[What you should do]:
Read the data below line by line and copy each one with "service" in it.

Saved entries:
■ ■ ■ ■

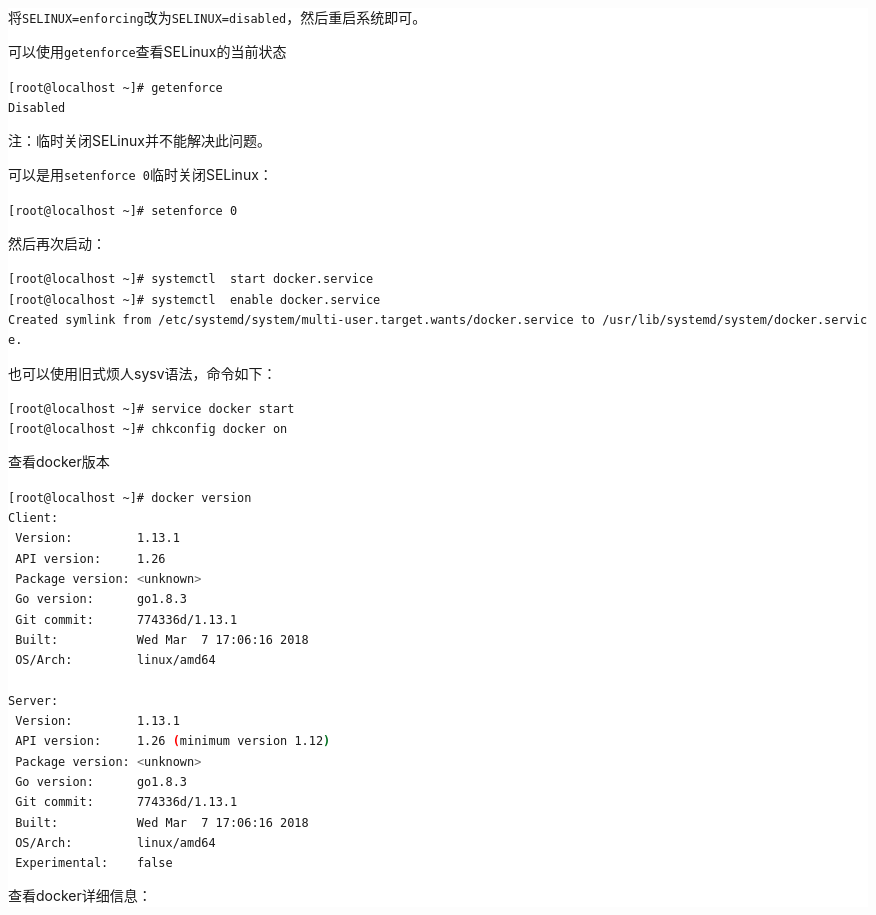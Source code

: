 将`SELINUX=enforcing`改为`SELINUX=disabled`，然后重启系统即可。

可以使用`getenforce`查看SELinux的当前状态

```bash
[root@localhost ~]# getenforce 
Disabled
```

注：临时关闭SELinux并不能解决此问题。

可以是用`setenforce 0`临时关闭SELinux：

```bash
[root@localhost ~]# setenforce 0
```

然后再次启动：

```bash
[root@localhost ~]# systemctl  start docker.service
[root@localhost ~]# systemctl  enable docker.service
Created symlink from /etc/systemd/system/multi-user.target.wants/docker.service to /usr/lib/systemd/system/docker.service.
```

也可以使用旧式烦人sysv语法，命令如下：

```bash
[root@localhost ~]# service docker start
[root@localhost ~]# chkconfig docker on
```

查看docker版本  

```bash
[root@localhost ~]# docker version 
Client:
 Version:         1.13.1
 API version:     1.26
 Package version: <unknown>
 Go version:      go1.8.3
 Git commit:      774336d/1.13.1
 Built:           Wed Mar  7 17:06:16 2018
 OS/Arch:         linux/amd64

Server:
 Version:         1.13.1
 API version:     1.26 (minimum version 1.12)
 Package version: <unknown>
 Go version:      go1.8.3
 Git commit:      774336d/1.13.1
 Built:           Wed Mar  7 17:06:16 2018
 OS/Arch:         linux/amd64
 Experimental:    false
```
查看docker详细信息：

■ ■ ■ ■

[Completed task]:
[root@localhost ~]# systemctl  start docker.service
[root@localhost ~]# systemctl  enable docker.service
Created symlink from /etc/systemd/system/multi-user.target.wants/docker.service to /usr/lib/systemd/system/docker.service.
[root@localhost ~]# service docker start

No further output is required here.